Last month Gephardt traveled to New Hampshire’s First District to endorse Democratic hopeful Marta Fuller Clark for Representative. He stressed the importance of campaign finance reform in the coming congressional session, promising a bipartisan effort to erase what he characterized as “the corrupting influence” of unregulated “soft money” in politics.

The Enron hearings, which also began today, seemed to have a direct influence on the outcome of the campaign finance petition effort.

Bass participated yesterday morning in the House Energy and Commerce Committee hearing on the destruction of Enron-related documents by personnel of its account firm, and said that he was both “disturbed and alarmed” by the shredding of documents.

Nevertheless, Bass’s spokeswoman said that the Enron investigation had no influence on Bass’s decision to sign the discharge petition.

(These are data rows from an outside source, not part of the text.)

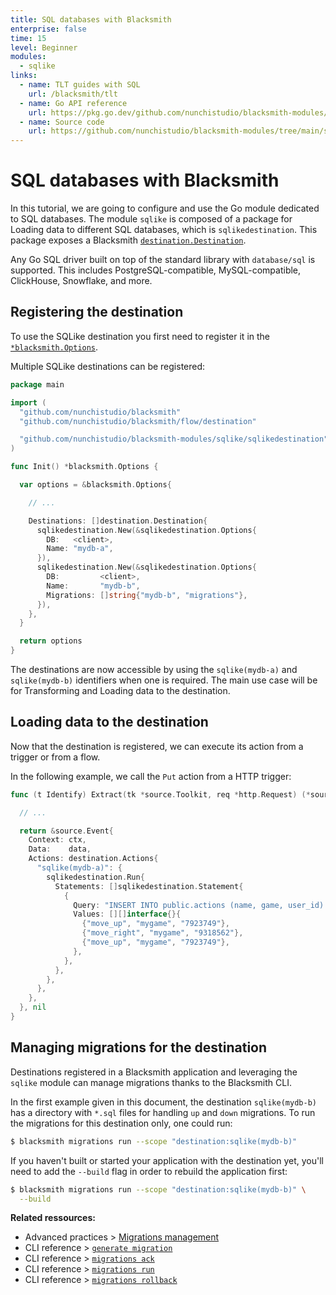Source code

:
 ```yaml
---
title: SQL databases with Blacksmith
enterprise: false
time: 15
level: Beginner
modules:
  - sqlike
links:
  - name: TLT guides with SQL
    url: /blacksmith/tlt
  - name: Go API reference
    url: https://pkg.go.dev/github.com/nunchistudio/blacksmith-modules/sqlike
  - name: Source code
    url: https://github.com/nunchistudio/blacksmith-modules/tree/main/sqlike
---
```


# SQL databases with Blacksmith

In this tutorial, we are going to configure and use the Go module dedicated to
SQL databases. The module `sqlike` is composed of a package for Loading data
to different SQL databases, which is `sqlikedestination`. This package exposes a
Blacksmith [`destination.Destination`](https://pkg.go.dev/github.com/nunchistudio/blacksmith/flow/destination?tab=doc#Destination).

Any Go SQL driver built on top of the standard library with `database/sql` is
supported. This includes PostgreSQL-compatible, MySQL-compatible, ClickHouse,
Snowflake, and more.

## Registering the destination

To use the SQLike destination you first need to register it in the 
[`*blacksmith.Options`](https://pkg.go.dev/github.com/nunchistudio/blacksmith?tab=doc#Options).

Multiple SQLike destinations can be registered:
```go
package main

import (
  "github.com/nunchistudio/blacksmith"
  "github.com/nunchistudio/blacksmith/flow/destination"

  "github.com/nunchistudio/blacksmith-modules/sqlike/sqlikedestination"
)

func Init() *blacksmith.Options {

  var options = &blacksmith.Options{

    // ...

    Destinations: []destination.Destination{
      sqlikedestination.New(&sqlikedestination.Options{
        DB:   <client>,
        Name: "mydb-a",
      }),
      sqlikedestination.New(&sqlikedestination.Options{
        DB:         <client>,
        Name:       "mydb-b",
        Migrations: []string{"mydb-b", "migrations"},
      }),
    },
  }

  return options
}

```

The destinations are now accessible by using the `sqlike(mydb-a)` and `sqlike(mydb-b)`
identifiers when one is required. The main use case will be for Transforming and
Loading data to the destination.

## Loading data to the destination

Now that the destination is registered, we can execute its action from a trigger
or from a flow.

In the following example, we call the `Put` action from a HTTP trigger:
```go
func (t Identify) Extract(tk *source.Toolkit, req *http.Request) (*source.Event, error) {

  // ...

  return &source.Event{
    Context: ctx,
    Data:    data,
    Actions: destination.Actions{
      "sqlike(mydb-a)": {
        sqlikedestination.Run{
          Statements: []sqlikedestination.Statement{
            {
              Query: "INSERT INTO public.actions (name, game, user_id) VALUES ($1, $2, $3);",
              Values: [][]interface{}{
                {"move_up", "mygame", "7923749"},
                {"move_right", "mygame", "9318562"},
                {"move_up", "mygame", "7923749"},
              },
            },
          },
        },
      },
    },
  }, nil
}

```

## Managing migrations for the destination

Destinations registered in a Blacksmith application and leveraging the `sqlike`
module can manage migrations thanks to the Blacksmith CLI.

In the first example given in this document, the destination `sqlike(mydb-b)` has
a directory with `*.sql` files for handling `up` and `down` migrations. To run
the migrations for this destination only, one could run:
```bash
$ blacksmith migrations run --scope "destination:sqlike(mydb-b)"

```

If you haven't built or started your application with the destination yet, you'll
need to add the `--build` flag in order to rebuild the application first:
```bash
$ blacksmith migrations run --scope "destination:sqlike(mydb-b)" \
  --build

```

**Related ressources:**
- Advanced practices >
  [Migrations management](/blacksmith/practices/management/migrations)
- CLI reference >
  [`generate migration`](/blacksmith/cli/generate-migration)
- CLI reference >
  [`migrations ack`](/blacksmith/cli/migrations-ack)
- CLI reference >
  [`migrations run`](/blacksmith/cli/migrations-run)
- CLI reference >
  [`migrations rollback`](/blacksmith/cli/migrations-rollback)

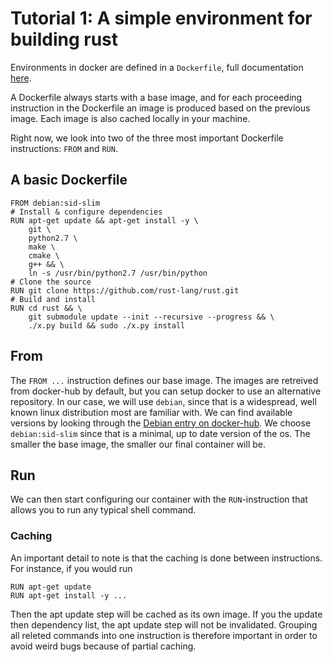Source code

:# Tutorial 1: A simple environment for building rust 

Environments in docker are defined in a `Dockerfile`, full documentation [here](https://docs.docker.com/engine/reference/builder/). 

A Dockerfile always starts with a base image,
and for each proceeding instruction in the Dockerfile an image is produced based on the previous image. Each image is also cached locally in your machine. 

Right now, we look into two of the three most important Dockerfile instructions: `FROM` and `RUN`. 

## A basic Dockerfile

```
FROM debian:sid-slim
# Install & configure dependencies
RUN apt-get update && apt-get install -y \
    git \ 
    python2.7 \ 
    make \
    cmake \
    g++ && \ 
    ln -s /usr/bin/python2.7 /usr/bin/python
# Clone the source
RUN git clone https://github.com/rust-lang/rust.git
# Build and install
RUN cd rust && \
    git submodule update --init --recursive --progress && \
    ./x.py build && sudo ./x.py install
```

## From 
The `FROM ...` instruction defines our base image. 
The images are retreived from docker-hub by default, but you can setup docker to use an alternative repository. 
In our case, we will use `debian`, since that is a widespread, well known linux distribution most are familiar with.
We can find available versions by looking through the [Debian entry on docker-hub](https://hub.docker.com/_/debian/). We choose `debian:sid-slim` since that is a minimal, up to date version of the os. The smaller the base image, the smaller our final container will be. 

## Run
We can then start configuring our container with the `RUN`-instruction that allows you to run any typical shell command. 

### Caching
An important detail to note is that the caching is done between instructions. For instance, if you would run 
```
RUN apt-get update
RUN apt-get install -y ...
```
Then the apt update step will be cached as its own image. If you the update then dependency list, the apt update step will not be invalidated. Grouping all releted commands into one instruction is therefore important in order to avoid weird bugs because of partial caching. 

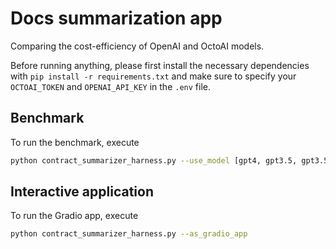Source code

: # Docs summarization app

Comparing the cost-efficiency of OpenAI and OctoAI models.

Before running anything, please first install the necessary dependencies with `pip install -r requirements.txt` and make sure to specify your `OCTOAI_TOKEN` and `OPENAI_API_KEY` in the `.env` file.

## Benchmark

To run the benchmark, execute
```bash
python contract_summarizer_harness.py --use_model [gpt4, gpt3.5, gpt3.5-new, mixtral, mistral, llama2, nous-hermes] --docs_path <relative or absolute path to your directory with pdfs>
```

## Interactive application

To run the Gradio app, execute
```bash
python contract_summarizer_harness.py --as_gradio_app
```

“I think it would have been difficult for Congressman Bass not to sign the discharge petition, having been a star supporter of campaign finance reform in the past,” said Mike Dennehy, a Republican National committee member from New Hampshire.

Once the bill is brought to a vote, Bass has said, he would vote for it in its current form, though some possible amendments might sway his vote. For example, his spokeswoman said, “he expressed some disappointment that the bill doesn’t entirely ban soft money.”